[[ INPUT DATA, beginning ]]

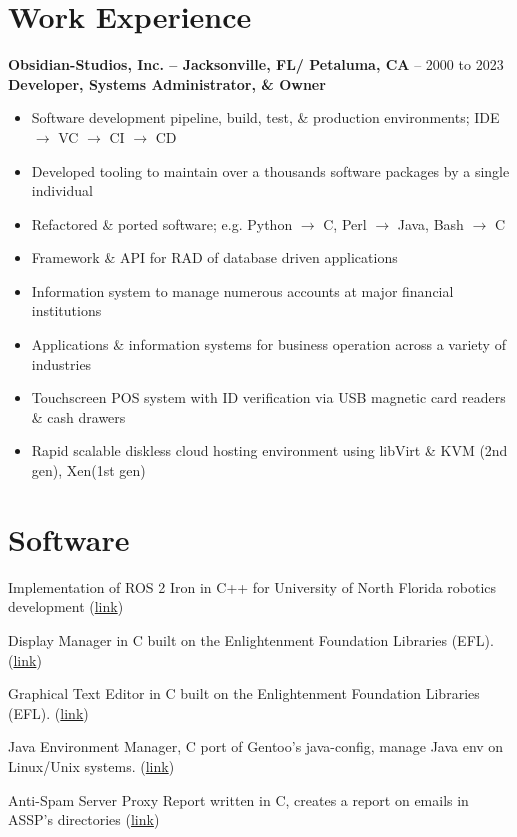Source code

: \documentclass[10pt]{report}
\begin{document}
\section*{Work Experience}
\textbf{Obsidian-Studios, Inc. – Jacksonville, FL/ Petaluma, CA} – 2000 to 2023\newline
\textbf{Developer, Systems Administrator, \& Owner}
\begin{itemize}
  \item Software development pipeline, build, test, \& production environments; IDE $\rightarrow$ VC $\rightarrow$ CI $\rightarrow$ CD
  \item Developed tooling to maintain over a thousands software packages by a single individual
  \item Refactored \& ported software; e.g. Python $\rightarrow$ C, Perl $\rightarrow$ Java, Bash $\rightarrow$ C
  \item Framework \& API for RAD of database driven applications
  \item Information system to manage numerous accounts at major financial institutions
  \item Applications \& information systems for business operation across a variety of industries
  \item Touchscreen POS system with ID verification via USB magnetic card readers \& cash drawers
  \item Rapid scalable diskless cloud hosting environment using libVirt \& KVM (2nd gen), Xen(1st gen)

\end{itemize}

\section*{Software}
\begin{description}[style=multiline,leftmargin=7em]
  \item [osprey\_ros] Implementation of ROS 2 Iron in C++ for University of North Florida robotics development (\href{https://github.com/Osprey-Robotics/osprey_ros}{link})
  \item [entrance] Display Manager in C built on the Enlightenment Foundation Libraries (EFL). (\href{https://github.com/Obsidian-StudiosInc/entrance}{link})
  \item [ecrire] Graphical Text Editor in C built on the Enlightenment Foundation Libraries (EFL). (\href{https://github.com/Obsidian-StudiosInc/ecrire}{link})
  \item [jem] Java Environment Manager, C port of Gentoo's java-config, manage Java env on Linux/Unix systems. (\href{https://github.com/Obsidian-StudiosInc/jem}{link})
  \item [asspr] Anti-Spam Server Proxy Report written in C, creates a report on emails in ASSP's directories (\href{https://github.com/Obsidian-StudiosInc/asspr}{link})
\end{description}
\end{document}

[[ INPUT DATA, end ]]

WHAT THE EXERCISE ASKS: A precise copy of each record, with the images removed, should be output.

EXERCISE RESULT:
Source code

: \documentclass[10pt]{report}
\begin{document}
\section*{Work Experience}
\textbf{Obsidian-Studios, Inc. – Jacksonville, FL/ Petaluma, CA} – 2000 to 2023\newline
\textbf{Developer, Systems Administrator, \& Owner}
\begin{itemize}
  \item Software development pipeline, build, test, \& production environments; IDE $\rightarrow$ VC $\rightarrow$ CI $\rightarrow$ CD
  \item Developed tooling to maintain over a thousands software packages by a single individual
  \item Refactored \& ported software; e.g. Python $\rightarrow$ C, Perl $\rightarrow$ Java, Bash $\rightarrow$ C
  \item Framework \& API for RAD of database driven applications
  \item Information system to manage numerous accounts at major financial institutions
  \item Applications \& information systems for business operation across a variety of industries
  \item Touchscreen POS system with ID verification via USB magnetic card readers \& cash drawers
  \item Rapid scalable diskless cloud hosting environment using libVirt \& KVM (2nd gen), Xen(1st gen)

\end{itemize}

\section*{Software}
\begin{description}[style=multiline,leftmargin=7em]
  \item [osprey\_ros] Implementation of ROS 2 Iron in C++ for University of North Florida robotics development (\href{https://github.com/Osprey-Robotics/osprey_ros}{link})
  \item [entrance] Display Manager in C built on the Enlightenment Foundation Libraries (EFL). (\href{https://github.com/Obsidian-StudiosInc/entrance}{link})
  \item [ecrire] Graphical Text Editor in C built on the Enlightenment Foundation Libraries (EFL). (\href{https://github.com/Obsidian-StudiosInc/ecrire}{link})
  \item [jem] Java Environment Manager, C port of Gentoo's java-config, manage Java env on Linux/Unix systems. (\href{https://github.com/Obsidian-StudiosInc/jem}{link})
  \item [asspr] Anti-Spam Server Proxy Report written in C, creates a report on emails in ASSP's directories (\href{https://github.com/Obsidian-StudiosInc/asspr}{link})
\end{description}
\end{document}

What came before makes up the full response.